● **Task requirements**: Your response should contain each line of the data that includes "subsection".

[Stored items]
==================================================

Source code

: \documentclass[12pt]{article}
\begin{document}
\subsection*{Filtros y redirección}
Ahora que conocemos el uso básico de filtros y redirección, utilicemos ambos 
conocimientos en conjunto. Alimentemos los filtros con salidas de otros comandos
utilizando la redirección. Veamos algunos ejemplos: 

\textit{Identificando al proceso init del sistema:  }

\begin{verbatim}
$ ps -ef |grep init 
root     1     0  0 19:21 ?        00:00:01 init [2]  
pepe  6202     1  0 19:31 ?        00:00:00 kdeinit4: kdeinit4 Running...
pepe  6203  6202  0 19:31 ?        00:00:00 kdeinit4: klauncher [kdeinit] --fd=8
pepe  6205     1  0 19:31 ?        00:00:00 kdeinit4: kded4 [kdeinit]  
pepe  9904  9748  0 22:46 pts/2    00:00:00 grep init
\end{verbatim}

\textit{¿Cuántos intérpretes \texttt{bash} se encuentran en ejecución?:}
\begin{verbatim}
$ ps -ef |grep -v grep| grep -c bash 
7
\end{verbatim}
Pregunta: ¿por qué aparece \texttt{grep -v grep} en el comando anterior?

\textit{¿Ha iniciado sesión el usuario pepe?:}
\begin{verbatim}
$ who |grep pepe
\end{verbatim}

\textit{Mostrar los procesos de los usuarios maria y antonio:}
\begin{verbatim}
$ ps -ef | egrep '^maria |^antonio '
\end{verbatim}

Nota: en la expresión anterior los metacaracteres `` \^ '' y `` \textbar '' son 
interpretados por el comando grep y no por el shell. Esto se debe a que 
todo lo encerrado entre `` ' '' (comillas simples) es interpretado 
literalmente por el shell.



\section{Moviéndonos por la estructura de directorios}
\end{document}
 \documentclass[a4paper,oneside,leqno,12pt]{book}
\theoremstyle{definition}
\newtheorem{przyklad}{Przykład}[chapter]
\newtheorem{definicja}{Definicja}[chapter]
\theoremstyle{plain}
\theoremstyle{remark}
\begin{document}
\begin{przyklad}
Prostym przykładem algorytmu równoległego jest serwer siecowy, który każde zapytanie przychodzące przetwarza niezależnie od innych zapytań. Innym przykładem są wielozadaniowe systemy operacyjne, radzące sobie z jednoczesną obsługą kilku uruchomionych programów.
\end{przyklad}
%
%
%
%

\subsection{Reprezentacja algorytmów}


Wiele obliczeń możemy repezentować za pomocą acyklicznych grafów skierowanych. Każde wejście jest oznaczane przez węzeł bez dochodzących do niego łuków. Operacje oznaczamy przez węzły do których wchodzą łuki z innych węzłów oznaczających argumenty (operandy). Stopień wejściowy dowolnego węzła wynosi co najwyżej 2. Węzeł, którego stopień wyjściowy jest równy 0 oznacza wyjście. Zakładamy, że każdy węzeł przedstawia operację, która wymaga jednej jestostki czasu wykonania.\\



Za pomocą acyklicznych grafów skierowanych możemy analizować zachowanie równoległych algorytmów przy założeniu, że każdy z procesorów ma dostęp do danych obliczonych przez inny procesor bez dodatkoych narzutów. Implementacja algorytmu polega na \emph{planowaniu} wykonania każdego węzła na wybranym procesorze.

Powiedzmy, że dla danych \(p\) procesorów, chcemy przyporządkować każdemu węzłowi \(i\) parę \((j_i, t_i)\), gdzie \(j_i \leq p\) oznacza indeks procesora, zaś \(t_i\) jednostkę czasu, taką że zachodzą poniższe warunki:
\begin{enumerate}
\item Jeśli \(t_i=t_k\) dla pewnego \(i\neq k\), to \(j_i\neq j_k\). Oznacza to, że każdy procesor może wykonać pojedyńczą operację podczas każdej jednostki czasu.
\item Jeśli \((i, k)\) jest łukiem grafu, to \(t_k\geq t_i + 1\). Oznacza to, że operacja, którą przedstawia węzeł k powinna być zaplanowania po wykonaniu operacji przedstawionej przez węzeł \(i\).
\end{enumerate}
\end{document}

==================================================

● **Worked solution**:
\subsection*{Filtros y redirección}
\subsection{Reprezentacja algorytmów}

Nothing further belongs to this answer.